How Does Supply Chain Finance Inhibit Enterprises “Shifting from Real to Virtual”? Evidence from A-share Listed Companies
DOI:
https://doi.org/10.6981/FEM.202510_6(10).0015Keywords:
Supply Chain Finance; Enterprise Financialization; Theory of Information Asymmetry.Abstract
Supply chain finance(SCF), as an innovative model of integration between industry and finance, has highlighted its strategic role in serving the real economy. However, the problem of non-financial enterprises "moving away from the real economy towards the virtual economy" has constrained the high-quality development of the economy. This paper selects Chinese A-share listed companies from 2009 to 2023 as samples and, based on the theory of information asymmetry, empirically examines the impact influence of SCF on enterprise financialization.

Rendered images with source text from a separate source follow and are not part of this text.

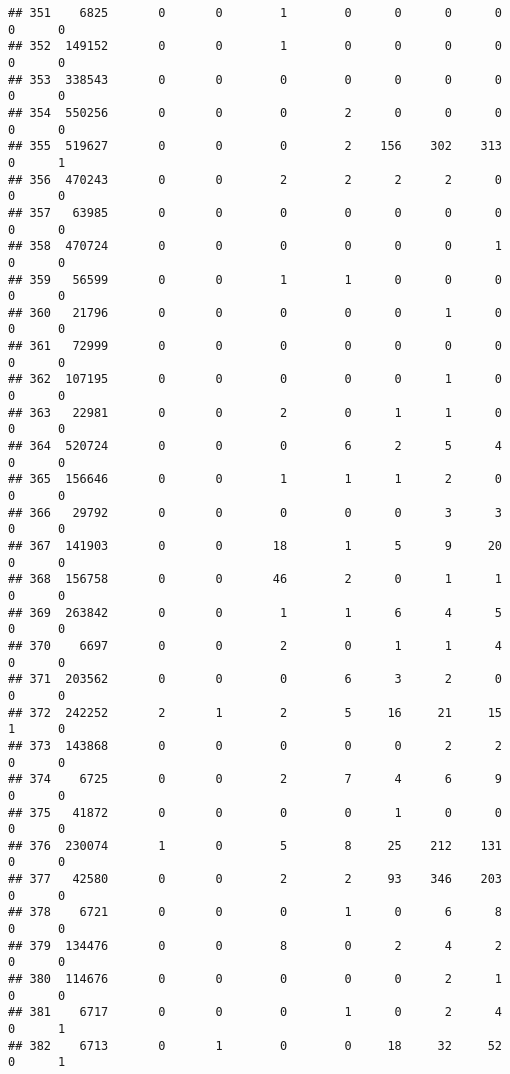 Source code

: \documentclass[
]{article}
\begin{document}
\begin{verbatim}
## 351    6825       0       0        1        0      0      0      0     0      0
## 352  149152       0       0        1        0      0      0      0     0      0
## 353  338543       0       0        0        0      0      0      0     0      0
## 354  550256       0       0        0        2      0      0      0     0      0
## 355  519627       0       0        0        2    156    302    313     0      1
## 356  470243       0       0        2        2      2      2      0     0      0
## 357   63985       0       0        0        0      0      0      0     0      0
## 358  470724       0       0        0        0      0      0      1     0      0
## 359   56599       0       0        1        1      0      0      0     0      0
## 360   21796       0       0        0        0      0      1      0     0      0
## 361   72999       0       0        0        0      0      0      0     0      0
## 362  107195       0       0        0        0      0      1      0     0      0
## 363   22981       0       0        2        0      1      1      0     0      0
## 364  520724       0       0        0        6      2      5      4     0      0
## 365  156646       0       0        1        1      1      2      0     0      0
## 366   29792       0       0        0        0      0      3      3     0      0
## 367  141903       0       0       18        1      5      9     20     0      0
## 368  156758       0       0       46        2      0      1      1     0      0
## 369  263842       0       0        1        1      6      4      5     0      0
## 370    6697       0       0        2        0      1      1      4     0      0
## 371  203562       0       0        0        6      3      2      0     0      0
## 372  242252       2       1        2        5     16     21     15     1      0
## 373  143868       0       0        0        0      0      2      2     0      0
## 374    6725       0       0        2        7      4      6      9     0      0
## 375   41872       0       0        0        0      1      0      0     0      0
## 376  230074       1       0        5        8     25    212    131     0      0
## 377   42580       0       0        2        2     93    346    203     0      0
## 378    6721       0       0        0        1      0      6      8     0      0
## 379  134476       0       0        8        0      2      4      2     0      0
## 380  114676       0       0        0        0      0      2      1     0      0
## 381    6717       0       0        0        1      0      2      4     0      1
## 382    6713       0       1        0        0     18     32     52     0      1

\end{verbatim}
\end{document}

The research results show that SCF has a significant negative effect on enterprise financialization. Heterogeneity analysis shows that this inhibitory effect is more pronounced for mature and declining firms, as well as for enterprises in the eastern and central regions. Furthermore, mechanism tests confirm that SCF curbs financialization by alleviating financing constraints and mitigating managerial myopia. This study extends the literature on the economic consequences of SCF through the lens of enterprises financialization, providing theoretical support and empirical evidence for governments to formulate differentiated SCF policies and for firms to optimize capital allocation.